If you read these pages with any regularity, you may have noticed by now that I am hopelessly enamored of books about modern Egypt. Fiction, history, travel, you name it, I’ll gladly give it a try. So I was beside myself when these lovely picture books showed up in a package from International Publishers Marketing.
If these books are any indication, London-based writer and photographer Michael Haag also is fascinated by modern Egypt. They are a feast for the eyes, with just enough narrative to provide a context for the photographs.
Alexandria Illustrated and Cairo Illustrated both are oversized trade paperbacks. The covers are heavy stock with a matte finish and feature striking examples of the photos that grace the pages. The inside pages are glossy stock, also fairly heavy in weight. The books have stitched binding, which suggests that they may bear repeated viewings without suffering spine damage. Each book begins with a chronology of events and a number of simple, nicely drawn maps at different scales. In each book, one map includes numbered references to key places of interest, which subsequently form the outline for the rest of the book. Alexandria Illustrated is eighty pages long, while Cairo Illustrated runs just under one hundred pages.
Haag has arranged the photos to follow the maps, so that a visitor to each city could easily use the books to inform walking tours of different districts. Haag’s accompanying narrative makes this intention explicit, referring to places within walking distance of one another. In addition to the narrative that links the photos as if they were part of a walking tour, the photos themselves bear rather detailed captions. In both of these books, the author took most of the photographs. Other photo credits are listed on the contents page of each book.
In each book, the predominant subject of the photos is the city itself, as shown in sweeping aerial views, building exteriors and interiors, street scenes and shots of bodies of water (the Mediterranean for Alexandria, the Nile for Cairo). There are a few shots of artifacts, but these are in the minority.
Haag does a splendid job of showing the cities in their antiquity as well as their modernity. In Alexandria Illustrated, Haag explains that the Canopic Way was once the main east-west road through the city, then shows photographs of buildings dating from the fourth century and of Pastroudi’s, a restaurant opened in 1923 and frequented by such literary notables as Lawrence Durrell (who wrote the Alexandria Quartet). In Cairo Illustrated, I appreciated seeing a photo of the Nilometer, which was used for centuries to anticipate the year’s harvests by measuring the height of the river (the present structure dates from 861), as well as a shot of the entryway to the famous Groppi’s tearoom – a site of memorable scenes in many novels I’ve read.

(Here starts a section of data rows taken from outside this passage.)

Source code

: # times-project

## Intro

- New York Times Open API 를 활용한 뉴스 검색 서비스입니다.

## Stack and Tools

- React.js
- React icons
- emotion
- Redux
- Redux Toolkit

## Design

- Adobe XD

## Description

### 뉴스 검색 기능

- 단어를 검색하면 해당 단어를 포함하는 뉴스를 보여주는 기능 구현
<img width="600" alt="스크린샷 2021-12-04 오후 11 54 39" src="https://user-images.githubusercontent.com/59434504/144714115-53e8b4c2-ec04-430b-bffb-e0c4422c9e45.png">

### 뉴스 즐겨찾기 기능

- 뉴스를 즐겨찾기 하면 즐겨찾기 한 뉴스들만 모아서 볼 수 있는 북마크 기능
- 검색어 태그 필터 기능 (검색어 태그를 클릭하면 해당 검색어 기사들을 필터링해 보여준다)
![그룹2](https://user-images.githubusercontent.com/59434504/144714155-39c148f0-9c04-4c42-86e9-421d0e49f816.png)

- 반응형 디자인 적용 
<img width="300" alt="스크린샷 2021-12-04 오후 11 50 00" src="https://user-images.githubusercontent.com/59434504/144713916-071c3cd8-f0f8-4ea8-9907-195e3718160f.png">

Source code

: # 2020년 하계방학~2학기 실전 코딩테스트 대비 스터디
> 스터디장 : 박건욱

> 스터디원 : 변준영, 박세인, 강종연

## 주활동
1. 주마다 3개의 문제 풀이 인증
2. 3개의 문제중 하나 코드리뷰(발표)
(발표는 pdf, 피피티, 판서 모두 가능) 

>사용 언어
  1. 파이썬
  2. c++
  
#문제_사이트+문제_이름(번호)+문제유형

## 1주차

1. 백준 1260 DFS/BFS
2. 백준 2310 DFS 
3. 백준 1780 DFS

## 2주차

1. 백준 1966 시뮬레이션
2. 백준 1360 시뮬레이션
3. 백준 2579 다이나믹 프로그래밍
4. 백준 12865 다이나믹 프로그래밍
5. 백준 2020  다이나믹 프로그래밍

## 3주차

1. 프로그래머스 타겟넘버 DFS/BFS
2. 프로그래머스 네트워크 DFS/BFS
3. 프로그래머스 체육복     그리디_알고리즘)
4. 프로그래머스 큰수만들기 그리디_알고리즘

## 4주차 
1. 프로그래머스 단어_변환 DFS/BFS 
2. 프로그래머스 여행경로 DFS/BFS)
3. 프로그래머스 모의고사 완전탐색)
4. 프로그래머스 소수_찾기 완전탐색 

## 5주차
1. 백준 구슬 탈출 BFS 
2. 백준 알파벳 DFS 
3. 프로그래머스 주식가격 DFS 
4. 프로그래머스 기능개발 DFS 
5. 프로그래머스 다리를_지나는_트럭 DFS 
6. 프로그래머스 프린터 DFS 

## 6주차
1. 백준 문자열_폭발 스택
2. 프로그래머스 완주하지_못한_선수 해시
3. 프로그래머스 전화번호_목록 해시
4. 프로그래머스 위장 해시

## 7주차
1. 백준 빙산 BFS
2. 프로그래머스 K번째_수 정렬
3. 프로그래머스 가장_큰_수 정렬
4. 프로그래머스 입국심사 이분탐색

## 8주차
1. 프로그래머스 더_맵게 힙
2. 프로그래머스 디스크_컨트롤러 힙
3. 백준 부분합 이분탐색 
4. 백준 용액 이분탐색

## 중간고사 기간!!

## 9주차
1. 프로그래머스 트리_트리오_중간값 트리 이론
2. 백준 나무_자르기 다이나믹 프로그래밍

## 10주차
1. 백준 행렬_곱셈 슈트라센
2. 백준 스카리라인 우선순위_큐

Although written by the same author and on the same press, Vintage Alexandria:
Photographs of the City, 1860-1960 takes a very different tack from the other two books in this review. It’s cloth bound, for starters, and longer than Alexandria Illustrated by some fifty pages. The photographs are taken from archival sources including a number of private collections and even a few post cards; photo credits are in the back of the book. Most of the photos are reproduced in sepia tones, adding to the sense of their antiquity. Apart from a brief introduction and the captions that accompany each photo, there is very little text in this book.